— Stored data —
• • •

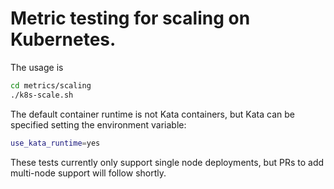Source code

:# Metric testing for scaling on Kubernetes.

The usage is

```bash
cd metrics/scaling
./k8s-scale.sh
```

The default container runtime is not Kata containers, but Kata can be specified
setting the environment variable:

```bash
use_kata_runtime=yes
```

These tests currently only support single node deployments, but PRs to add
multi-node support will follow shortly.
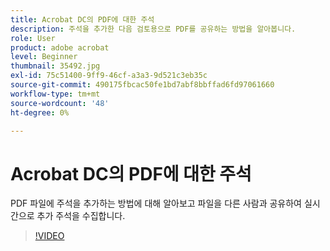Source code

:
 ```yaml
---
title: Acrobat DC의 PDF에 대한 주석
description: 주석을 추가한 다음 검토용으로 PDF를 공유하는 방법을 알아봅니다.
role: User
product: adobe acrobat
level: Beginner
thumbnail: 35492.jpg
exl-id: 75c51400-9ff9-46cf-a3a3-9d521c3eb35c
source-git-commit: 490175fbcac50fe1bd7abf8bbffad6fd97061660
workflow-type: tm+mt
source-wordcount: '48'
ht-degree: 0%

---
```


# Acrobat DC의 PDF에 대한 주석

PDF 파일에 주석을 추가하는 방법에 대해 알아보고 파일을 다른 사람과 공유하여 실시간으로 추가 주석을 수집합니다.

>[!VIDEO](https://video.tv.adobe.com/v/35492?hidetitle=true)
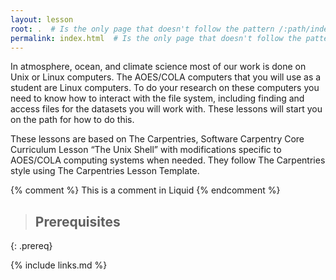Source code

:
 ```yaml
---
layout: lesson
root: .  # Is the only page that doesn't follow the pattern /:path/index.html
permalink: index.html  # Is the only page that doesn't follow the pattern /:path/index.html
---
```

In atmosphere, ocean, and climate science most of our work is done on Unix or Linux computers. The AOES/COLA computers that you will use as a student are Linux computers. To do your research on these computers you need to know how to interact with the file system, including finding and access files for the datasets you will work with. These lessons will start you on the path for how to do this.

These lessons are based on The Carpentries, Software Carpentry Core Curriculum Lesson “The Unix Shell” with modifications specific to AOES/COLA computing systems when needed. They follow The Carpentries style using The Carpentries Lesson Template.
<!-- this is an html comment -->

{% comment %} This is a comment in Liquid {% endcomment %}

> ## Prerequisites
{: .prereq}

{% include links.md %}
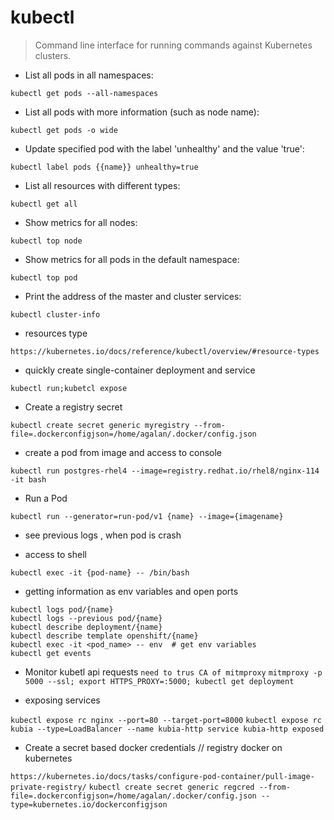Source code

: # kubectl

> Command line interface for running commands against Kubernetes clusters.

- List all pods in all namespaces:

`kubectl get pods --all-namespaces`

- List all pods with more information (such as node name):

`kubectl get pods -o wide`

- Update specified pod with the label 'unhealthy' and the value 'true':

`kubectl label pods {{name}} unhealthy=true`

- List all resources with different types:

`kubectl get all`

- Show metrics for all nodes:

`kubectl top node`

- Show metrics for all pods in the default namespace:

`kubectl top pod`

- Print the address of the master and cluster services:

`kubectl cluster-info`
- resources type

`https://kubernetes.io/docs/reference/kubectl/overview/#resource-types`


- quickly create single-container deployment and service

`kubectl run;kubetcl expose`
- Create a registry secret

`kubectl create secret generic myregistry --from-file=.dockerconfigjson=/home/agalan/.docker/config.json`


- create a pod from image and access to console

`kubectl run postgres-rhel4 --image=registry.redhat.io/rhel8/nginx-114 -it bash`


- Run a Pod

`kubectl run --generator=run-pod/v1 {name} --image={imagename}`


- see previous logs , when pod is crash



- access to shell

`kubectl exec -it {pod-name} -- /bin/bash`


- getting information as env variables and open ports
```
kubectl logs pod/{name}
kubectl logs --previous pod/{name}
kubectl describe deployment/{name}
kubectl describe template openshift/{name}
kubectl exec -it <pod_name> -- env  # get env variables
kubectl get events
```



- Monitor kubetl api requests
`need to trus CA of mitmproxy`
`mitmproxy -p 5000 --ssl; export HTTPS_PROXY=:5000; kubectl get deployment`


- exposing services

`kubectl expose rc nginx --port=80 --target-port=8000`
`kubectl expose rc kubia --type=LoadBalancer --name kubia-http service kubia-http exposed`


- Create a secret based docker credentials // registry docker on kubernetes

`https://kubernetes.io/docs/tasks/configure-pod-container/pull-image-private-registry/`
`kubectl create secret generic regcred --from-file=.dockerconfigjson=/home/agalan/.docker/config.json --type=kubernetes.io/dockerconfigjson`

• • •

— What the task requires —
Beginning with the line that has "- resources type" and ending with the line that has "- access to shell", set down the lines above exactly and include no others.

— Exercise answer —
- resources type

`https://kubernetes.io/docs/reference/kubectl/overview/#resource-types`


- quickly create single-container deployment and service

`kubectl run;kubetcl expose`
- Create a registry secret

`kubectl create secret generic myregistry --from-file=.dockerconfigjson=/home/agalan/.docker/config.json`


- create a pod from image and access to console

`kubectl run postgres-rhel4 --image=registry.redhat.io/rhel8/nginx-114 -it bash`


- Run a Pod

`kubectl run --generator=run-pod/v1 {name} --image={imagename}`


- see previous logs , when pod is crash



- access to shell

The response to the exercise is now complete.